DATASET ENTRIES
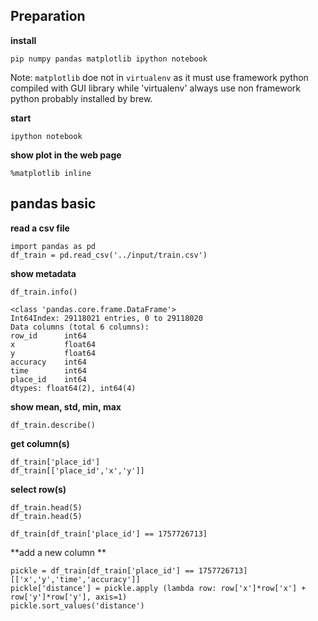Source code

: ## Preparation

**install**

    pip numpy pandas matplotlib ipython notebook
   
Note: `matplotlib` doe not in `virtualenv` as it must use framework python compiled with GUI library while 'virtualenv' 
always use non framework python probably installed by brew.
   
**start**

    ipython notebook
    
**show plot in the web page**

    %matplotlib inline
    
## pandas basic

**read a csv file**

    import pandas as pd
    df_train = pd.read_csv('../input/train.csv')

**show metadata**

    df_train.info()
    
    <class 'pandas.core.frame.DataFrame'>
    Int64Index: 29118021 entries, 0 to 29118020
    Data columns (total 6 columns):
    row_id      int64
    x           float64
    y           float64
    accuracy    int64
    time        int64
    place_id    int64
    dtypes: float64(2), int64(4)

**show mean, std, min, max**

    df_train.describe()
    
**get column(s)**

    df_train['place_id']
    df_train[['place_id','x','y']]
    
**select row(s)**
    
    df_train.head(5)
    df_train.head(5)

    df_train[df_train['place_id'] == 1757726713]

**add a new column **

    pickle = df_train[df_train['place_id'] == 1757726713][['x','y','time','accuracy']]
    pickle['distance'] = pickle.apply (lambda row: row['x']*row['x'] + row['y']*row['y'], axis=1)
    pickle.sort_values('distance')
    
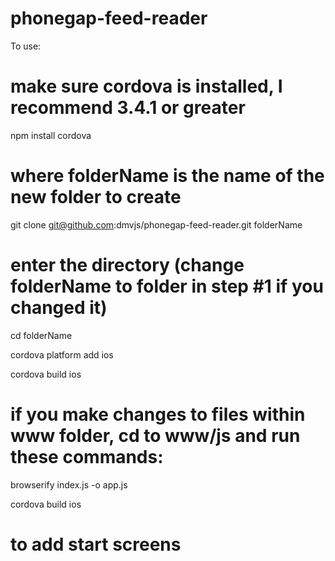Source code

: phonegap-feed-reader
====================

To use:

# make sure cordova is installed, I recommend 3.4.1 or greater
npm install cordova

# where folderName is the name of the new folder to create
git clone git@github.com:dmvjs/phonegap-feed-reader.git folderName

# enter the directory (change folderName to folder in step #1 if you changed it)
cd folderName

cordova platform add ios

cordova build ios

# if you make changes to files within www folder, cd to www/js and run these commands:

browserify index.js -o app.js

cordova build ios

# to add start screens





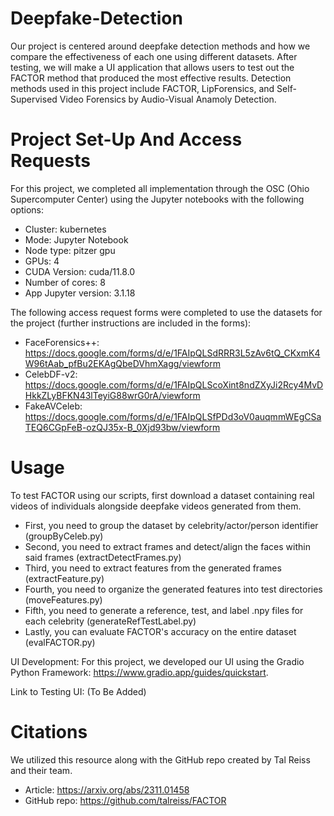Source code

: # Deepfake-Detection
Our project is centered around deepfake detection methods and how we compare the effectiveness of each one using different datasets. After testing, we will make a UI application that allows users to test out the FACTOR method that produced the most effective results. Detection methods used in this project include FACTOR, LipForensics, and Self-Supervised Video Forensics by Audio-Visual Anamoly Detection.
# Project Set-Up And Access Requests
For this project, we completed all implementation through the OSC (Ohio Supercomputer Center) using the Jupyter notebooks with the following options: 
- Cluster: kubernetes
- Mode: Jupyter Notebook
- Node type: pitzer gpu
- GPUs: 4
- CUDA Version: cuda/11.8.0
- Number of cores: 8
- App Jupyter version: 3.1.18

The following access request forms were completed to use the datasets for the project (further instructions are included in the forms):
- FaceForensics++: https://docs.google.com/forms/d/e/1FAIpQLSdRRR3L5zAv6tQ_CKxmK4W96tAab_pfBu2EKAgQbeDVhmXagg/viewform
- CelebDF-v2: https://docs.google.com/forms/d/e/1FAIpQLScoXint8ndZXyJi2Rcy4MvDHkkZLyBFKN43lTeyiG88wrG0rA/viewform
- FakeAVCeleb: https://docs.google.com/forms/d/e/1FAIpQLSfPDd3oV0auqmmWEgCSaTEQ6CGpFeB-ozQJ35x-B_0Xjd93bw/viewform

# Usage
To test FACTOR using our scripts, first download a dataset containing real videos of individuals alongside deepfake videos generated from them. 
- First, you need to group the dataset by celebrity/actor/person identifier (groupByCeleb.py)
- Second, you need to extract frames and detect/align the faces within said frames (extractDetectFrames.py)
- Third, you need to extract features from the generated frames (extractFeature.py)
- Fourth, you need to organize the generated features into test directories (moveFeatures.py)
- Fifth, you need to generate a reference, test, and label .npy files for each celebrity (generateRefTestLabel.py)
- Lastly, you can evaluate FACTOR's accuracy on the entire dataset (evalFACTOR.py)

UI Development: For this project, we developed our UI using the Gradio Python Framework: https://www.gradio.app/guides/quickstart.

Link to Testing UI: (To Be Added)
# Citations
We utilized this resource along with the GitHub repo created by Tal Reiss and their team. 
- Article: https://arxiv.org/abs/2311.01458 
- GitHub repo: https://github.com/talreiss/FACTOR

TASK DIRECTIONS
Count the lines in the records that include the word "https". Report the total alone.

ANSWER TO THIS EXERCISE
6